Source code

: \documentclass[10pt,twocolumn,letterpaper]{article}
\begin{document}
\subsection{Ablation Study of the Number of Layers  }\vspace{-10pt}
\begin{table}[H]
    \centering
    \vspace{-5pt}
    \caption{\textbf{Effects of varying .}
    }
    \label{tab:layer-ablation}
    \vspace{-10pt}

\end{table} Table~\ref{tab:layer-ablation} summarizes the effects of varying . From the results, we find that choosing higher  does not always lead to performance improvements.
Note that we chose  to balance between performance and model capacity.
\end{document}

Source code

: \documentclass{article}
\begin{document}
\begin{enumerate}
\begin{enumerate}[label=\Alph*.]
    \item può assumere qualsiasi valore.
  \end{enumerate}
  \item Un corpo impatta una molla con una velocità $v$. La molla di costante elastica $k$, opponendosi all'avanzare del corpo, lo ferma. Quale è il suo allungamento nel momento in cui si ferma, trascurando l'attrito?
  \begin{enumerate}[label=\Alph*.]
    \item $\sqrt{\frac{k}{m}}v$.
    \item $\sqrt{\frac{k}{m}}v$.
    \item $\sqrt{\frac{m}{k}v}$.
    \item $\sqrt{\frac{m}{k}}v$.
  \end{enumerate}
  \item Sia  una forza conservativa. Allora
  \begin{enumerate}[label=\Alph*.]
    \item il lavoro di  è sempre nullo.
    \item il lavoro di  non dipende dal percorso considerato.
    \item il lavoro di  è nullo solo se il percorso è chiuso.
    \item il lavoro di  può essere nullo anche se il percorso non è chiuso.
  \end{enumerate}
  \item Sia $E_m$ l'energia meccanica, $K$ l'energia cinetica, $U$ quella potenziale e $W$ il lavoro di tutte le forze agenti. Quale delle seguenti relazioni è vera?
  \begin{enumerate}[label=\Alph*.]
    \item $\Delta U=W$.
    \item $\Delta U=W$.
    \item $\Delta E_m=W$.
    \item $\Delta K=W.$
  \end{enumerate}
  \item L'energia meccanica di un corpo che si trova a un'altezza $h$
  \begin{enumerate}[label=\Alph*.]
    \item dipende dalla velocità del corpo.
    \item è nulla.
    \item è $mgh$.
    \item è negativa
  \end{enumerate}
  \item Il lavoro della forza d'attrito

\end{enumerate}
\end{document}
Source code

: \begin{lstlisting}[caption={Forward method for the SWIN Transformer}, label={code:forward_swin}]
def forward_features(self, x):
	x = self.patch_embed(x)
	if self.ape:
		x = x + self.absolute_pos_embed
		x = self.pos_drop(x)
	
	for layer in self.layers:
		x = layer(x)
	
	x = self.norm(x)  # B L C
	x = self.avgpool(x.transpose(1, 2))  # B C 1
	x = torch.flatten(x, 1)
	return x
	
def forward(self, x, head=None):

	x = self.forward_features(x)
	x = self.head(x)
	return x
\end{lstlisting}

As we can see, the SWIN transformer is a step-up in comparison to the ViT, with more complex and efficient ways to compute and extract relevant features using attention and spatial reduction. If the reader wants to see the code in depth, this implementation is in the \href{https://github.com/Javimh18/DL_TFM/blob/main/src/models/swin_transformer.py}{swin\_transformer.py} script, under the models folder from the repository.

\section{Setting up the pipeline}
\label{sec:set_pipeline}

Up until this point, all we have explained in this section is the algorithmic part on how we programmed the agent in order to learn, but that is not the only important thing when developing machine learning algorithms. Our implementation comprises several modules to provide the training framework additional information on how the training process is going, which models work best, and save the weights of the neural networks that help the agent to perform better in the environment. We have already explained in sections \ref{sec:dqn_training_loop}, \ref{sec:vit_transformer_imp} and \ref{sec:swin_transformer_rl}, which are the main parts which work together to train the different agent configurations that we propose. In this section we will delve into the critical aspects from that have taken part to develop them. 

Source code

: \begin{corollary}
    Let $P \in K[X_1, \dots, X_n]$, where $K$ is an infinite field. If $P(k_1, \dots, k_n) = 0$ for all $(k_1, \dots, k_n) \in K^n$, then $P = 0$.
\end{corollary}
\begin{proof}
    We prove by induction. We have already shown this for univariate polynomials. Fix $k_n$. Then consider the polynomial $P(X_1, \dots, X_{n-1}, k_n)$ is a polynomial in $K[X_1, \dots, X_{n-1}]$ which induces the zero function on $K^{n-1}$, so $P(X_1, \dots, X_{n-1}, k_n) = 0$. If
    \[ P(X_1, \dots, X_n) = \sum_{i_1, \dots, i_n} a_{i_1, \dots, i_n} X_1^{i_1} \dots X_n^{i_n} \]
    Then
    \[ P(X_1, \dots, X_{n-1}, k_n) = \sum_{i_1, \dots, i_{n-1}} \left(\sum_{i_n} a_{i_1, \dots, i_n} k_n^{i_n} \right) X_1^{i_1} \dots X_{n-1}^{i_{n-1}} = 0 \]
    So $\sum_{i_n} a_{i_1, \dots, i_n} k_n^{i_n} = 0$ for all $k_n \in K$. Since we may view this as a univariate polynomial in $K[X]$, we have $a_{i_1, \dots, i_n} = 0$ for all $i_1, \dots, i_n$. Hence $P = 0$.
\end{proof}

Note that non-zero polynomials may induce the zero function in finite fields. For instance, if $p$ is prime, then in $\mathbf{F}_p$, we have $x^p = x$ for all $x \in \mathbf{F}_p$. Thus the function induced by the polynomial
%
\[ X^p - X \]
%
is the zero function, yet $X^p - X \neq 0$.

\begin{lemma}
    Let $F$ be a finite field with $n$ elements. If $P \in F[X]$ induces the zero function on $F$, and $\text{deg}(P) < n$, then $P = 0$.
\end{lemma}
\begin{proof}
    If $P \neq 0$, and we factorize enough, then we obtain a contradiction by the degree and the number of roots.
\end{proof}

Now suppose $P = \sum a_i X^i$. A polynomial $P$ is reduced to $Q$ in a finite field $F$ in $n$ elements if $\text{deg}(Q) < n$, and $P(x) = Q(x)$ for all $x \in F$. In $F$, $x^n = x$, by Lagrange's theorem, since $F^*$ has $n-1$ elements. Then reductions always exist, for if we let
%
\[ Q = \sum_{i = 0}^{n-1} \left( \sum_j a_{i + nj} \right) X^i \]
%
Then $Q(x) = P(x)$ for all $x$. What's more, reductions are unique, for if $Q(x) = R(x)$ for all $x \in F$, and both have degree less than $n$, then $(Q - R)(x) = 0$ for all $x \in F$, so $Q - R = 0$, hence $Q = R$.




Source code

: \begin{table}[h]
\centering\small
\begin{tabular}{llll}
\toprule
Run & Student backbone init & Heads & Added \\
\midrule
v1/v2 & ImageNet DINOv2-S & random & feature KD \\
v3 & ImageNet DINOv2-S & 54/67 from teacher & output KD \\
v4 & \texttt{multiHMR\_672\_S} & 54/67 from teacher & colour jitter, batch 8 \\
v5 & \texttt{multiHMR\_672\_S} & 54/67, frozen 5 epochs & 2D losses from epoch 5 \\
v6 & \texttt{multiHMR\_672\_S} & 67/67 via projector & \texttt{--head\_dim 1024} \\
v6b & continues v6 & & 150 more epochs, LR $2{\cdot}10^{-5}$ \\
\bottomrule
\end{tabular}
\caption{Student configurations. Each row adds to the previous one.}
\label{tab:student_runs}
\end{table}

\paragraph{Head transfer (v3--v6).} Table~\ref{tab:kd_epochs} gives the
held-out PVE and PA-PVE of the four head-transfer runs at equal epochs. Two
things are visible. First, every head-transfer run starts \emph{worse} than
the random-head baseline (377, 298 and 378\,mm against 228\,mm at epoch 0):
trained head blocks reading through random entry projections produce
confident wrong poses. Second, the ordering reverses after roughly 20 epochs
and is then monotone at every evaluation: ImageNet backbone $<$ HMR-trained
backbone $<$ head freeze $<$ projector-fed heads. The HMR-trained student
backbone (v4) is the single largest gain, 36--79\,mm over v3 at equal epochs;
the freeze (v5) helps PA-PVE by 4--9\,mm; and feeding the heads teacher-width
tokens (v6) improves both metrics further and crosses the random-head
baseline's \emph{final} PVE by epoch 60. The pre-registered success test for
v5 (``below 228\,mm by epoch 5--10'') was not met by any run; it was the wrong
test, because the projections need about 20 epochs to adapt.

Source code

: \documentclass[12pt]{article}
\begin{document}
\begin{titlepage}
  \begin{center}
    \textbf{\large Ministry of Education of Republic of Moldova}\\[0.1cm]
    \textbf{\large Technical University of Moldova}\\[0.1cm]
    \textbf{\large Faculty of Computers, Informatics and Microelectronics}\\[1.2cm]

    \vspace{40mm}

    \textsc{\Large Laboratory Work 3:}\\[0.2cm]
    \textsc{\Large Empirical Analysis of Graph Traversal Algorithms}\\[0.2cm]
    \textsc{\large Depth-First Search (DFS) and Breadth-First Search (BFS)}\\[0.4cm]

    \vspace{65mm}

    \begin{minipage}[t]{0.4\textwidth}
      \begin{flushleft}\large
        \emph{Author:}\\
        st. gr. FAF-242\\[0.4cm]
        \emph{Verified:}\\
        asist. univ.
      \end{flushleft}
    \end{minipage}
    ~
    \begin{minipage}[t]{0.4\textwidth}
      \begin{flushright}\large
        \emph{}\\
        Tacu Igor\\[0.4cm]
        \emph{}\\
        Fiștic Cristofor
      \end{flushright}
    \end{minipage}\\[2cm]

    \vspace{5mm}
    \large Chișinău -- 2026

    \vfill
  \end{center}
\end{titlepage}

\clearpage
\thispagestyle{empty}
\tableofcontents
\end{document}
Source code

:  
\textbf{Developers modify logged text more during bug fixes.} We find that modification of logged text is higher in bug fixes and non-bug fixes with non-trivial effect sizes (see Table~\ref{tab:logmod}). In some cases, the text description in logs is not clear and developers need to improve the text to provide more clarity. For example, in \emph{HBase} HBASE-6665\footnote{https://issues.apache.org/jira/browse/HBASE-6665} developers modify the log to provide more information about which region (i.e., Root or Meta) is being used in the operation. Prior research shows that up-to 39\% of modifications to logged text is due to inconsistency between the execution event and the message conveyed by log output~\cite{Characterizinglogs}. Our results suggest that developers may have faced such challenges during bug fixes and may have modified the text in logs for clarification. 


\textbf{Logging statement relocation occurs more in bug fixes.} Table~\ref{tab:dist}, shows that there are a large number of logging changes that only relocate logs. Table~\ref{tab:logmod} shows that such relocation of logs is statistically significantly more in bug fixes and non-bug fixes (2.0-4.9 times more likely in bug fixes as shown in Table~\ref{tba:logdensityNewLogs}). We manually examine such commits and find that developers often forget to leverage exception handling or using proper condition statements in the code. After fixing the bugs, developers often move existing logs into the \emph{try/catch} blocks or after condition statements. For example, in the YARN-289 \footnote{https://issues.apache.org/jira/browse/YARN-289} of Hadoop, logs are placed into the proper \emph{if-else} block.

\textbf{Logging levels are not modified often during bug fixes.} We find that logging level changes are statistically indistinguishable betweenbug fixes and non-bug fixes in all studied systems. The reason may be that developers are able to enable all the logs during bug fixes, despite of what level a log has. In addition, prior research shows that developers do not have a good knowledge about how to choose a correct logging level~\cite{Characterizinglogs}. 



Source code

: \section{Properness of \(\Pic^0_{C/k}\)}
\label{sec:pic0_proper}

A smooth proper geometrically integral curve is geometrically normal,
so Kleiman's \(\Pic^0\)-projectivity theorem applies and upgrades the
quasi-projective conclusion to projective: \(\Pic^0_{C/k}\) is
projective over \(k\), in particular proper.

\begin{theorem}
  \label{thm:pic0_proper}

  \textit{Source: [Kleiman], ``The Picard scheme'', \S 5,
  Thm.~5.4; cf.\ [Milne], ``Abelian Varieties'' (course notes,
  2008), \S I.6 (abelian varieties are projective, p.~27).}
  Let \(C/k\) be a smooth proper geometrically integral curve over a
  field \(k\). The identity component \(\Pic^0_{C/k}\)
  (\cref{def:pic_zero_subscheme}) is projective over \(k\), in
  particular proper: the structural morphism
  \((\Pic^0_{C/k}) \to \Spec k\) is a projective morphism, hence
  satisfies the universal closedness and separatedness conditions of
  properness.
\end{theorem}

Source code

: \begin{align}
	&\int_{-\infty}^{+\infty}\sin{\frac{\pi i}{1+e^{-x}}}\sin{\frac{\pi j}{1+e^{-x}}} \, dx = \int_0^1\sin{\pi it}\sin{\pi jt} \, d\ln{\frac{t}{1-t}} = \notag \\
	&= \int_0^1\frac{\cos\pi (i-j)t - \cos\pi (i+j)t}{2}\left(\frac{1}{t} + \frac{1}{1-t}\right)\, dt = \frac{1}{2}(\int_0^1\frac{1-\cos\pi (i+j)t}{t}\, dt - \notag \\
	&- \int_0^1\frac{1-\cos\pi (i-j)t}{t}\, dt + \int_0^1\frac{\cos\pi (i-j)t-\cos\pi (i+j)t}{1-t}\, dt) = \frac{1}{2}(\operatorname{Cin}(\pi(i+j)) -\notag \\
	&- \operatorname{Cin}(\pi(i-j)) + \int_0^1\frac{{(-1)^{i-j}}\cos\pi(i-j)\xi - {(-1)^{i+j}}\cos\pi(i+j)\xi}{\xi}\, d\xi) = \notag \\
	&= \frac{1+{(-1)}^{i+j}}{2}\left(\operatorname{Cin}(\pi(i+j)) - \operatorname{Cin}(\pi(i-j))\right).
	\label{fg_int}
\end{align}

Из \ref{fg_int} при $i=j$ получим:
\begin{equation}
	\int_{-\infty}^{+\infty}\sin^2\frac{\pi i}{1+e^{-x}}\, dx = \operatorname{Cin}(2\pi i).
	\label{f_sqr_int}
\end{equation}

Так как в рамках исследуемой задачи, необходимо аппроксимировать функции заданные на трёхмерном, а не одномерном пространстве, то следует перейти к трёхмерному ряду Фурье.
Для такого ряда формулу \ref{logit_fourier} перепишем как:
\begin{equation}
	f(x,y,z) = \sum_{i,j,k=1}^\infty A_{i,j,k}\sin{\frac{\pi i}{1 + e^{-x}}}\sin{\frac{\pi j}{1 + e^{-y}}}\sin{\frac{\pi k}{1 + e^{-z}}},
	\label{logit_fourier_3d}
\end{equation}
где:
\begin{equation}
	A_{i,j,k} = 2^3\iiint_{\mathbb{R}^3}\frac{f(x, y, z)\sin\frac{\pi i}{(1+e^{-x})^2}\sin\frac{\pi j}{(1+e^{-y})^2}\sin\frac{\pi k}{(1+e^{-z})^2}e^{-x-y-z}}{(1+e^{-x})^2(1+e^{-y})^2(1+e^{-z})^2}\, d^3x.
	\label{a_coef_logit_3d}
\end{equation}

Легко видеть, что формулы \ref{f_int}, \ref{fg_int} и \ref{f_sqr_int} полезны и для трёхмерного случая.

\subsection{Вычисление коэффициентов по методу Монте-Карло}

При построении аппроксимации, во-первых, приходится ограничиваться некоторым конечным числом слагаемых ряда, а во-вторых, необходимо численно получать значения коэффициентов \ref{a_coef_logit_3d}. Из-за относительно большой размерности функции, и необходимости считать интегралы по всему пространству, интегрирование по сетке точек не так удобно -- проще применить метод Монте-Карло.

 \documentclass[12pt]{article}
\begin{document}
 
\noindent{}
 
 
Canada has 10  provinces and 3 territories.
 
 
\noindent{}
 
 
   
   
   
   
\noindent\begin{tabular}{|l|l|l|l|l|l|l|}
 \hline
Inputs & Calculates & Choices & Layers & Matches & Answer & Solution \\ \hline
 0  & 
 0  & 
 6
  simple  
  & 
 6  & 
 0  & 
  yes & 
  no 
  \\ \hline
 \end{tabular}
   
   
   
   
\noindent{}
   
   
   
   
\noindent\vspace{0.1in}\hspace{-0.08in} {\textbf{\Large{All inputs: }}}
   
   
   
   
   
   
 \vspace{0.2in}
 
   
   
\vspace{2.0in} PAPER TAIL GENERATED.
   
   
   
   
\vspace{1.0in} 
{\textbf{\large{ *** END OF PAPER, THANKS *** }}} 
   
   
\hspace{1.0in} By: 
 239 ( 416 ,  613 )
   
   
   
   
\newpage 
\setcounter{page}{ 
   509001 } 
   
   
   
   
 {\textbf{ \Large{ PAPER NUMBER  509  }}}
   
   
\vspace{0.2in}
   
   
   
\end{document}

WHAT TO PRODUCE
Whenever the string "необходимо" appears on a line of the material, that line counts; report the count and nothing else.

ANSWER TO THIS PROBLEM
2